Under pressure to take bolder steps to beat deflation, the central bank surprised markets on February 14 by boosting asset purchases and setting a 1 percent inflation target. Noda last met Shirakawa the day after that decision.
Many analysts expect the BOJ to ease policy again this month but the prevailing view is that it will stand pat at its meeting on April 9-10 and wait to act at another meeting on April 27, when it issues new long-term economic projections that will likely show it is a long way from achieving 1 percent inflation.
Despite February’s surprise action, the central bank remains under pressure to offer further stimulus to the fragile economy.

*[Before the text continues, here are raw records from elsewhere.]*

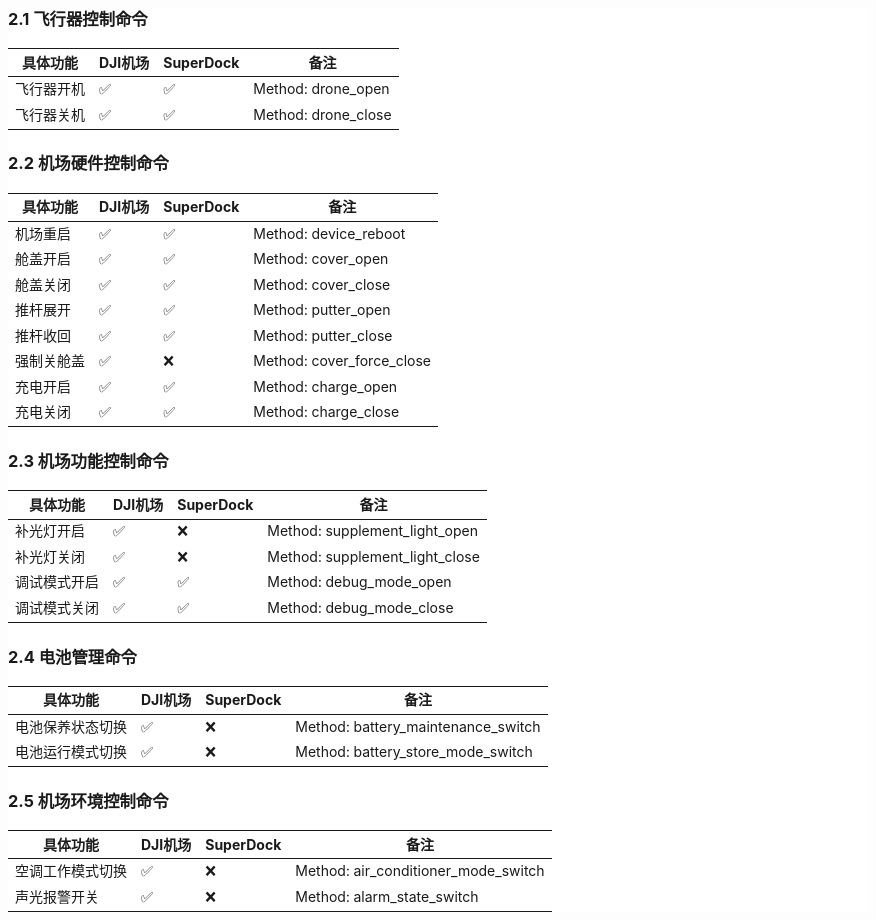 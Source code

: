 ### 2.1 飞行器控制命令

| 具体功能 | DJI机场 | SuperDock | 备注 |
|---------|---------|-----------|------|
| 飞行器开机 | ✅ | ✅ | Method: drone_open |
| 飞行器关机 | ✅ | ✅ | Method: drone_close |

### 2.2 机场硬件控制命令

| 具体功能 | DJI机场 | SuperDock | 备注 |
|---------|---------|-----------|------|
| 机场重启 | ✅ | ✅ | Method: device_reboot |
| 舱盖开启 | ✅ | ✅ | Method: cover_open |
| 舱盖关闭 | ✅ | ✅ | Method: cover_close |
| 推杆展开 | ✅ | ✅ | Method: putter_open |
| 推杆收回 | ✅ | ✅ | Method: putter_close |
| 强制关舱盖 | ✅ | ❌ | Method: cover_force_close |
| 充电开启 | ✅ | ✅ | Method: charge_open |
| 充电关闭 | ✅ | ✅ | Method: charge_close |

### 2.3 机场功能控制命令

| 具体功能 | DJI机场 | SuperDock | 备注 |
|---------|---------|-----------|------|
| 补光灯开启 | ✅ | ❌ | Method: supplement_light_open |
| 补光灯关闭 | ✅ | ❌ | Method: supplement_light_close |
| 调试模式开启 | ✅ | ✅ | Method: debug_mode_open |
| 调试模式关闭 | ✅ | ✅ | Method: debug_mode_close |

### 2.4 电池管理命令

| 具体功能 | DJI机场 | SuperDock | 备注 |
|---------|---------|-----------|------|
| 电池保养状态切换 | ✅ | ❌ | Method: battery_maintenance_switch |
| 电池运行模式切换 | ✅ | ❌ | Method: battery_store_mode_switch |

### 2.5 机场环境控制命令

| 具体功能 | DJI机场 | SuperDock | 备注 |
|---------|---------|-----------|------|
| 空调工作模式切换 | ✅ | ❌ | Method: air_conditioner_mode_switch |
| 声光报警开关 | ✅ | ❌ | Method: alarm_state_switch |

Lawmakers demanding more aggressive steps on Thursday turned down a government nominee to fill a vacancy at the BOJ’s policy board, arguing that the candidate – a well respected central bank watcher – was not eager enough in pursuing aggressive monetary easing.
Noda himself has shown understanding of the need to respect the BOJ’s independence and gets along well with Shirakawa.
But he cannot turn a blind eye to demands coming from even within his own party for more stimulus to keep the economy afloat as he tries to muscle through much-needed tax increases to fix Japan’s tattered finances. He has repeatedly said in parliament that he plans to meet frequently with Shirakawa.
Some lawmakers have gone so far as to call for a revision to the BOJ law that guarantees the central bank’s independence from the government, while Japan’s biggest opposition party wants the central bank to raise its inflation target to 2 percent.